The famous Sanderson sisters are back almost 30 years after their first appearance in one of the most iconic Halloween movies of all time, “Hocus Pocus.” The film’s long-awaited sequel, “Hocus Pocus 2,” was released straight to Disney+ just a month before their designated holiday. For a sequel, the film is pretty satisfying, full of more musical moments, hilarious modern occurrences, and altogether enchanting fun. All the nostalgic fall vibes are there as well, wrapping the viewers in cozy blankets while enjoying the sequel of a Halloween classic.
All three Sanderson witches return to fulfill their iconic roles: Bette Midler as the paramount Winifred, Kathy Nijimy as whimsy Mary and Sarah Jessica Parker as ditzy Sarah. Midler takes the film into her own yet again, effortlessly dazzling her way throughout each scene. Nijimy and Parker add to her performance, as all three have the same wonderful chemistry even after three decades.
This go-around features a backstory for the bewitched sisters, showing how they came into witchcraft back in the old days of Salem. The backstory offers a lot of major explanations, including how the Sandersons gained their powers. The sequel answers a lot about the three witches that become necessary in the new plotline.

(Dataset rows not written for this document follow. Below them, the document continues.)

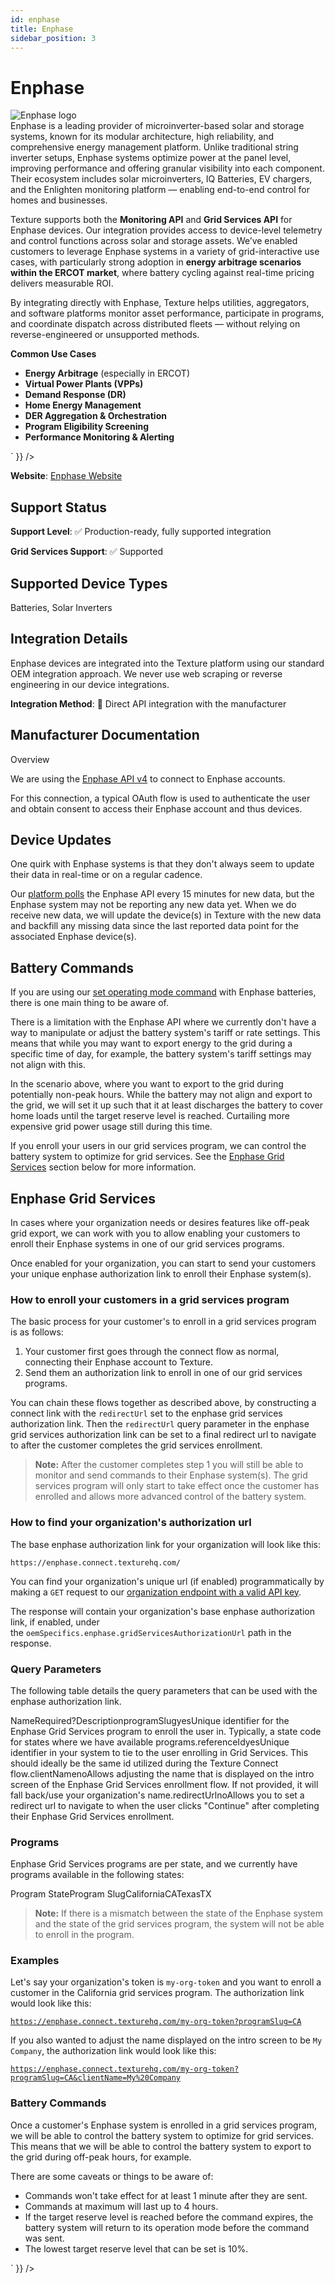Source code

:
 ```yaml
---
id: enphase
title: Enphase
sidebar_position: 3
---
```


# Enphase

<div style={{ textAlign: 'center', margin: '20px 0' }}>
  <img 
    src="https://device.cms.texture.energy/logo/%20Enphase%20Vector%20Icon.svg" 
    alt="Enphase logo" 
    style={{ maxWidth: '200px', maxHeight: '150px' }}
  />
</div>

<div dangerouslySetInnerHTML={{ __html: `<p>Enphase is a leading provider of microinverter-based solar and storage systems, known for its modular architecture, high reliability, and comprehensive energy management platform. Unlike traditional string inverter setups, Enphase systems optimize power at the panel level, improving performance and offering granular visibility into each component. Their ecosystem includes solar microinverters, IQ Batteries, EV chargers, and the Enlighten monitoring platform — enabling end-to-end control for homes and businesses.</p><p>Texture supports both the <strong>Monitoring API</strong> and <strong>Grid Services API</strong> for Enphase devices. Our integration provides access to device-level telemetry and control functions across solar and storage assets. We’ve enabled customers to leverage Enphase systems in a variety of grid-interactive use cases, with particularly strong adoption in <strong>energy arbitrage scenarios within the ERCOT market</strong>, where battery cycling against real-time pricing delivers measurable ROI.</p><p>By integrating directly with Enphase, Texture helps utilities, aggregators, and software platforms monitor asset performance, participate in programs, and coordinate dispatch across distributed fleets — without relying on reverse-engineered or unsupported methods.</p><p><strong>Common Use Cases</strong></p><ul class="bullet"><li value=1><strong>Energy Arbitrage</strong> (especially in ERCOT)</li><li value=2><strong>Virtual Power Plants (VPPs)</strong></li><li value=3><strong>Demand Response (DR)</strong></li><li value=4><strong>Home Energy Management</strong></li><li value=5><strong>DER Aggregation & Orchestration</strong></li><li value=6><strong>Program Eligibility Screening</strong></li><li value=7><strong>Performance Monitoring & Alerting</strong></li></ul>` }} />

**Website**: [Enphase Website](https://enphase.com/)

## Support Status

**Support Level**: ✅ Production-ready, fully supported integration

**Grid Services Support**: ✅ Supported

## Supported Device Types

Batteries, Solar Inverters

## Integration Details

Enphase devices are integrated into the Texture platform using our standard OEM integration approach. We never use web scraping or reverse engineering in our device integrations.

**Integration Method**: 🔌 Direct API integration with the manufacturer


## Manufacturer Documentation

<div dangerouslySetInnerHTML={{ __html: `<h2>Overview<a href="http://localhost:3000/docs/sources/oem/enphase/#overview">​</a></h2><p>We are using the <a href="https://developer-v4.enphase.com/" rel="noopener noreferrer">Enphase API v4</a> to connect to Enphase accounts.</p><p>For this connection, a typical OAuth flow is used to authenticate the user and obtain consent to access their Enphase account and thus devices.</p><h2>Device Updates<a href="http://localhost:3000/docs/sources/oem/enphase/#device-updates">​</a></h2><p>One quirk with Enphase systems is that they don't always seem to update their data in real-time or on a regular cadence.</p><p>Our <a href="http://localhost:3000/docs/devices/polling">platform polls</a> the Enphase API every 15 minutes for new data, but the Enphase system may not be reporting any new data yet. When we do receive new data, we will update the device(s) in Texture with the new data and backfill any missing data since the last reported data point for the associated Enphase device(s).</p><h2>Battery Commands<a href="http://localhost:3000/docs/sources/oem/enphase/#battery-commands">​</a></h2><p>If you are using our <a href="http://localhost:3000/docs/commands#set-operating-mode">set operating mode command</a> with Enphase batteries, there is one main thing to be aware of.</p><p>There is a limitation with the Enphase API where we currently don't have a way to manipulate or adjust the battery system's tariff or rate settings. This means that while you may want to export energy to the grid during a specific time of day, for example, the battery system's tariff settings may not align with this.</p><p>In the scenario above, where you want to export to the grid during potentially non-peak hours. While the battery may not align and export to the grid, we will set it up such that it at least discharges the battery to cover home loads until the target reserve level is reached. Curtailing more expensive grid power usage still during this time.</p><p>If you enroll your users in our grid services program, we can control the battery system to optimize for grid services. See the <a href="http://localhost:3000/docs/sources/oem/enphase/#enphase-grid-services">Enphase Grid Services</a> section below for more information.</p><h2>Enphase Grid Services<a href="http://localhost:3000/docs/sources/oem/enphase/#enphase-grid-services">​</a></h2><p>In cases where your organization needs or desires features like off-peak grid export, we can work with you to allow enabling your customers to enroll their Enphase systems in one of our grid services programs.</p><p>Once enabled for your organization, you can start to send your customers your unique enphase authorization link to enroll their Enphase system(s).</p><h3>How to enroll your customers in a grid services program<a href="http://localhost:3000/docs/sources/oem/enphase/#how-to-enroll-your-customers-in-a-grid-services-program">​</a></h3><p>The basic process for your customer's to enroll in a grid services program is as follows:</p><ol class="number"><li value=1>Your customer first goes through the connect flow as normal, connecting their Enphase account to Texture.</li><li value=2>Send them an authorization link to enroll in one of our grid services programs.</li></ol><p>You can chain these flows together as described above, by constructing a connect link with the <code>redirectUrl</code> set to the enphase grid services authorization link. Then the <code>redirectUrl</code> query parameter in the enphase grid services authorization link can be set to a final redirect url to navigate to after the customer completes the grid services enrollment.</p><blockquote><p><strong>Note:</strong> After the customer completes step 1 you will still be able to monitor and send commands to their Enphase system(s). The grid services program will only start to take effect once the customer has enrolled and allows more advanced control of the battery system.</p></blockquote><h3>How to find your organization's authorization url<a href="http://localhost:3000/docs/sources/oem/enphase/#how-to-find-your-organizations-authorization-url">​</a></h3><p>The base enphase authorization link for your organization will look like this:</p><p><code>https://enphase.connect.texturehq.com/<organization-token></code><br></p><p>You can find your organization's unique url (if enabled) programmatically by making a <code>GET</code> request to our <a href="http://localhost:3000/api">organization endpoint with a valid API key</a>.</p><p>The response will contain your organization's base enphase authorization link, if enabled, under the <code>oemSpecifics.enphase.gridServicesAuthorizationUrl</code> path in the response.</p><h3>Query Parameters<a href="http://localhost:3000/docs/sources/oem/enphase/#query-parameters">​</a></h3><p>The following table details the query parameters that can be used with the enphase authorization link.</p><p>NameRequired?DescriptionprogramSlugyesUnique identifier for the Enphase Grid Services program to enroll the user in. Typically, a state code for states where we have available programs.referenceIdyesUnique identifier in your system to tie to the user enrolling in Grid Services. This should ideally be the same id utilized during the Texture Connect flow.clientNamenoAllows adjusting the name that is displayed on the intro screen of the Enphase Grid Services enrollment flow. If not provided, it will fall back/use your organization's name.redirectUrlnoAllows you to set a redirect url to navigate to when the user clicks "Continue" after completing their Enphase Grid Services enrollment.</p><h3>Programs<a href="http://localhost:3000/docs/sources/oem/enphase/#programs">​</a></h3><p>Enphase Grid Services programs are per state, and we currently have programs available in the following states:</p><p>Program StateProgram SlugCaliforniaCATexasTX</p><blockquote><p><strong>Note:</strong> If there is a mismatch between the state of the Enphase system and the state of the grid services program, the system will not be able to enroll in the program.</p></blockquote><h3>Examples<a href="http://localhost:3000/docs/sources/oem/enphase/#examples">​</a></h3><p>Let's say your organization's token is <code>my-org-token</code> and you want to enroll a customer in the California grid services program. The authorization link would look like this:</p><p><a href="https://enphase.connect.texturehq.com/my-org-token?programSlug=CA"><code>https://enphase.connect.texturehq.com/my-org-token?programSlug=CA</code></a><br></p><p>If you also wanted to adjust the name displayed on the intro screen to be <code>My Company</code>, the authorization link would look like this:</p><p><a href="https://enphase.connect.texturehq.com/my-org-token?programSlug=CA&clientName=My%20Company"><code>https://enphase.connect.texturehq.com/my-org-token?programSlug=CA&clientName=My%20Company</code></a><br></p><h3>Battery Commands<a href="http://localhost:3000/docs/sources/oem/enphase/#battery-commands-1">​</a></h3><p>Once a customer's Enphase system is enrolled in a grid services program, we will be able to control the battery system to optimize for grid services. This means that we will be able to control the battery system to export to the grid during off-peak hours, for example.</p><p>There are some caveats or things to be aware of:</p><ul class="bullet"><li value=1>Commands won't take effect for at least 1 minute after they are sent.</li><li value=2>Commands at maximum will last up to 4 hours.</li><li value=3>If the target reserve level is reached before the command expires, the battery system will return to its operation mode before the command was sent.</li><li value=4>The lowest target reserve level that can be set is 10%.</li></ul>` }} />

Doug Jones returns for his role as Billy Butcherson, the zombie known for “dating” Winfred. His character spends a lot of time trying to get back at the Sanderson sisters and repair his reputation, wanting everyone to know that he did not date Winifred. We even see his character alive, not “zombified,” in the beginning’s backstory.
Our new protagonists are three teenage girls who bond over witchcraft, two of which accidentally summon the Sanderson sisters on Halloween night. Their quest to un-summon the sisters comes into play after the witches are determined to execute a spell that would allow them to stay in modern-day Salem. The sequel does substantially tie in the original film into its plot, as the characters are consistently bringing up the last time the sisters were in Salem, providing some well-needed interest and critical plot development.
The new protagonists have a worthy storyline but lack character development. We follow them on their quest, but there isn’t much of a unique plot between the three young girls for audiences to care for them. They don’t level up to the original teenagers within the film’s first adaptation.
It’s very disappointing that none of the original teenagers from the first film make an appearance, not even as a simple cameo. The film does fine without them, but one can’t help but think how well the film would have been if the original protagonists made an appearance.
Similar to the original, the three witches sing a song in front of a crowd. This time they sing “One Way or Another” by Blondie, a rather fitting song since they were trying to hypnotize a said audience and utilize them for their evil plan. That wasn’t the only musical number in the film, taking a twist on a classic Elton John song to sing “The Witches are Back” near the beginning of the film, following their summoning.
The sequel uses a lot of 21st-century humor since the witches are of course outdated. Using Roomba vacuum cleaners and Swiffer WetJets as witch brooms since the witches didn’t have any, was a bit clever. All the while, the new youngsters trick the witches into thinking that skin care products are potions made up of deceased children.
“Hocus Pocus 2” definitely has its ridiculous moments but contains a level of self-awareness that makes it even more hilarious as several snarky comments are thrown out. As the witches were performing one of their songs, a character questioned, “Who are they performing for?” further entailing that the film’s self-awareness is poking fun at their own selves.
An end-credit scene hints at a possible third film adaptation for the future, which would make sense with the opening of several new characters and developments. Depending on how well audiences receive this sequel, there is a high possibility for another installment.
Though it might not be a perfect sequel, the new adaptation has its cute, hilarious moments, enough to make it a new Halloween classic. Whether you grew up watching the cult-classic “Hocus Pocus” each year on Halloween or not, this film is suitable for all ages as there really is something for everyone to enjoy.